1. Background

Training a robot to perform even a simple task requires vast amounts of simulation and experimental data. Take, for example, the action of opening a door—this seemingly straightforward behavior demands experience across a wide range of handle designs, materials, and physical conditions. In real-world environments, however, replicating such diversity is difficult, and collecting real data can be time-consuming and expensive. Moreover, physical data collection is limited by sensor noise, reproducibility challenges, and safety risks, making it difficult to gather large-scale, high-fidelity training datasets.

To overcome these challenges, many robotics researchers and companies rely on simulation-based virtual environments to train their own model.

One widely adopted paradigm in robotics is the Real2Sim2Real (R2S2R) workflow.
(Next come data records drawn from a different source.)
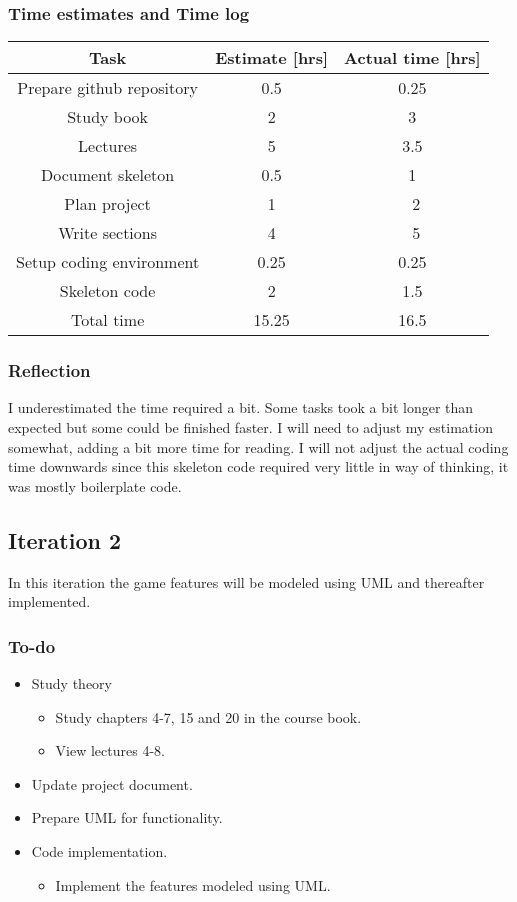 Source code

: \documentclass[12pt, letterpaper]{article}
\begin{document}
\subsubsection{Time estimates and Time log}
\begin{center}
	\begin{tabular}{|c|c|c|} 
		\hline
		Task & Estimate [hrs] & Actual time [hrs] \\ [0.5ex] 
		\hline\hline
		Prepare github repository & 0.5 & 0.25\\
		\hline 
		Study book & 2 & 3 \\
		\hline
		Lectures & 5 & 3.5 \\
		\hline 
		Document skeleton & 0.5 & 1 \\
		\hline 
		Plan project & 1 & ~2\\
		\hline
		Write sections & 4 & ~5\\
		\hline 
		Setup coding environment & 0.25 & 0.25\\
		\hline 
		Skeleton code & 2 & 1.5 \\ 
		\hline
		Total time & 15.25 & 16.5\\ [1ex]
		\hline 
	\end{tabular}
\end{center}
\subsubsection{Reflection}
I underestimated the time required a bit. Some tasks took a bit longer than expected but some could be finished faster. I will need to adjust my estimation somewhat, adding a bit more time for reading. I will not adjust the actual coding time downwards since this skeleton code required very little in way of thinking, it was mostly boilerplate code.

\subsection{Iteration 2}
In this iteration the game features will be modeled using UML and thereafter implemented.
\subsubsection{To-do}
\begin{itemize}
	\item Study theory
	\begin{itemize}
		\item Study chapters 4-7, 15 and 20 in the course book.
		\item View lectures 4-8.
	\end{itemize}
	\item Update project document.
	\item Prepare UML for functionality.
	\item Code implementation.
	\begin{itemize}
		\item Implement the features modeled using UML.
	\end{itemize}
\end{itemize}
\end{document}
This structure enables robots to generalize from physical experiences into simulation, and then back to the real world. However, one of the most critical and still unsolved challenges lies in the Real2Sim phase: converting real-world information into a usable simulation environment. In most cases, this involves a time-consuming manual process of converting real-world geometry or object scans into simulation-ready assets using CAD software and physics engines. This often requires a skilled engineer to spend a lot of time.

Although research into scan-based reconstruction for simulation is progressing, there is still a lot of room for improvement in the quality and management of this data.

image.png

(*Real2Render2Real: Scaling Robot Data Without Dynamics Simulation or Robot Hardware)

To address this challenge, we developed a pipeline that automatically converts CAD design data into simulation-ready objects and environments that robots can be trained. In particular, our system can infer articulation structure from static CAD models and transform them into articulated objects, enabling not just visual representation, but actual robot interaction and task learning.

This approach dramatically lowers the cost, time, and complexity of producing high-quality training data for robotics. It turns CAD models into rich, interactive assets that seamlessly integrate into robot simulators—making large-scale, diverse data generation faster, cheaper, and more flexible than ever before.

2. Limitations of Text/Image-to-3D: The Gap Between “Looking Right” and “Working Right”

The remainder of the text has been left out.